Some couples take some time to tip toe through the mine fields the financial elements of their relationship. James & I took the approach of diving right in. It has certainly been a balance throughout our relationship, adjusting to circumstances as they have changed over time. In the first few months James’ took on more of the household expenses as Miel’s first paycheck came in after moving to DC, now with James in school Miel pays more of the monthly expenses.

Initially we split the rent according to the percentage of salary to total household income. That meant when we first moved in together it was basically a 60/40 split with James paying a higher percentage of the total expenses. This has been used in principle, but has been applied in a way that best suits our finance styles. Some people who use such a model would dump all or part of their pay check into one account and then work from there. We apply this principle to rent and then have taken care of various bills according to what makes the most sense for us, while maintaining separate everyday checking accounts.

Initially, Miel paid for all the groceries and James paid for going out. This gave Miel the freedom to make choices at the grocery store and James the ability to steer the direction of restaurant choices (by no means entirely). James then took care of the electricity bill and Miel the internet bill. We’ve each still maintained our own cell phone bill.
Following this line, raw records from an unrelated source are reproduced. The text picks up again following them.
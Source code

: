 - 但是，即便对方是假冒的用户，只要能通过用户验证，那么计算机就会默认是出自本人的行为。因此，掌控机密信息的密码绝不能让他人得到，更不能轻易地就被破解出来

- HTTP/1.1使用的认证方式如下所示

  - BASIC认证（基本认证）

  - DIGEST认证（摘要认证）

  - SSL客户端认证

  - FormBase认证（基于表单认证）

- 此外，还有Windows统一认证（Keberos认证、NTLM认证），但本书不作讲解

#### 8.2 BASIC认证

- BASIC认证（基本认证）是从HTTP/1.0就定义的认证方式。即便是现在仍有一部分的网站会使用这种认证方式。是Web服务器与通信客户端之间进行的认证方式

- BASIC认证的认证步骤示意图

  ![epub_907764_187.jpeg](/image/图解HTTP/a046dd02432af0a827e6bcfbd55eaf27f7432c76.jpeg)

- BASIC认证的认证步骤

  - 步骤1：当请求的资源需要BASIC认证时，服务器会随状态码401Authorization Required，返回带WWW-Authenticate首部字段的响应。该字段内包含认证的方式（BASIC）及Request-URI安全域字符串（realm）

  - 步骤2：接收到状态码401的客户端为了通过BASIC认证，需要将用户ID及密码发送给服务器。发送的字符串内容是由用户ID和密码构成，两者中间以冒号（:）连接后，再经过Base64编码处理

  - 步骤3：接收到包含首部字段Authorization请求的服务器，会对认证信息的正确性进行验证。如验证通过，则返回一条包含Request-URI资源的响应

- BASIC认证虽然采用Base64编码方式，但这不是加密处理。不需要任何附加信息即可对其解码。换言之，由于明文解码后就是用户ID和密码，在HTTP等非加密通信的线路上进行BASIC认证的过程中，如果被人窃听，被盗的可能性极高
Now that James is in grad school full time, we’ve reworked our system. We now split the mortgage in half, and James gets $300 a month out of savings for incidental expenses (metro, school books, food, etc.), the electricity bill and for some entertainment if he can squeeze it. Miel covers the rest of the household expenses.

Our financial split will continue to change in various patterns as our lives change. We appreciate the fact that we can both be flexible in making our arrangements work well for both of us.

If you’re trying to balance your finances and found this helpful, let us know. If you have another way that works well for you, we’d love to hear your tips too.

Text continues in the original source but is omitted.